* Problem to solve:
For the word "摂動場の複素振幅AのRによる展開", tally the lines of the data that contain it and give the tally alone.
The input Start Marker
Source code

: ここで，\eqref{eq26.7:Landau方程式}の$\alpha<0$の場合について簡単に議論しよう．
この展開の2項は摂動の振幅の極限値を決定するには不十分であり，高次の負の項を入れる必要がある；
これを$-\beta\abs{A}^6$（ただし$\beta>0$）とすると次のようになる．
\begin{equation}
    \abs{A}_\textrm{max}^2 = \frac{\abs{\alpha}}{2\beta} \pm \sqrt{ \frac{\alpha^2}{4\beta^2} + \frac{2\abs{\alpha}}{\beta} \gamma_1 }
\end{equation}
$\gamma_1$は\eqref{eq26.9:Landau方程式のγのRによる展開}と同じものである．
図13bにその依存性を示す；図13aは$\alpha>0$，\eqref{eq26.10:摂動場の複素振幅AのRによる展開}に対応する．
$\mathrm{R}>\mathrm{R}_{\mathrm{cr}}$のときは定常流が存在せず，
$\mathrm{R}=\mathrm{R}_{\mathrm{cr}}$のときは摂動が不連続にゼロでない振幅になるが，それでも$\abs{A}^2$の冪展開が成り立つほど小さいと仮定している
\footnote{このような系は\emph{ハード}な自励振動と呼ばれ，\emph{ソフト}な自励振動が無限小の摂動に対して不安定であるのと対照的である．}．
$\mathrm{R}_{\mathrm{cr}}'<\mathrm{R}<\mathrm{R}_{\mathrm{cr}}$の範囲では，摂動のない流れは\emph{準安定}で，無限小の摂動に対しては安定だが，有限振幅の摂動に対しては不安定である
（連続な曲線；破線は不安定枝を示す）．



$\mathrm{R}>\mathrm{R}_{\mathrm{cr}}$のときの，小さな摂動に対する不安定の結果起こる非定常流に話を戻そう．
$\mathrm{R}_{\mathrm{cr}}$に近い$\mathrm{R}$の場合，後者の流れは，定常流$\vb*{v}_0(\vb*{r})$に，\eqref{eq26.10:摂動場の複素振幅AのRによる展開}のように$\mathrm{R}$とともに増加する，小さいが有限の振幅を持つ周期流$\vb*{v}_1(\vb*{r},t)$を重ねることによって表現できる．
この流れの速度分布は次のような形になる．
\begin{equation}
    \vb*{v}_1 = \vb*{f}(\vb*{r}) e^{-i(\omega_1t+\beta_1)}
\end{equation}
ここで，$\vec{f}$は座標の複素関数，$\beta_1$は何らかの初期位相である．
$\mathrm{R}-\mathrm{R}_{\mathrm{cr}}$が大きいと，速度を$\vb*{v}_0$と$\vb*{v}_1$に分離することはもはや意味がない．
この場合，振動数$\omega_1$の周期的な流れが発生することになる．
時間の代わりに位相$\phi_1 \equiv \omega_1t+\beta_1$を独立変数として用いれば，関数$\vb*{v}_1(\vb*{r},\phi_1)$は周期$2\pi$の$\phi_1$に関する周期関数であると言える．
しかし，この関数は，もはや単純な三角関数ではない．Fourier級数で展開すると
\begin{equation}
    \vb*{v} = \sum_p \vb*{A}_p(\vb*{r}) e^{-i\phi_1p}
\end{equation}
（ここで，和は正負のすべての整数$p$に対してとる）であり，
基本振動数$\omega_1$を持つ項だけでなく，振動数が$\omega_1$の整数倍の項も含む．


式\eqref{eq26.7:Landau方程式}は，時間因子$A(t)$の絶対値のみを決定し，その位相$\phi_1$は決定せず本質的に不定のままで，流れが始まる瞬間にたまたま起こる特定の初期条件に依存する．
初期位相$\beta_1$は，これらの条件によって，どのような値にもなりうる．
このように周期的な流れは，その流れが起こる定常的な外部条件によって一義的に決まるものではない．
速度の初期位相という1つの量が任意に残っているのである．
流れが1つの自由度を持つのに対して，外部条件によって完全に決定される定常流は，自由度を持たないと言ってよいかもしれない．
The input End Marker
* Your response:
2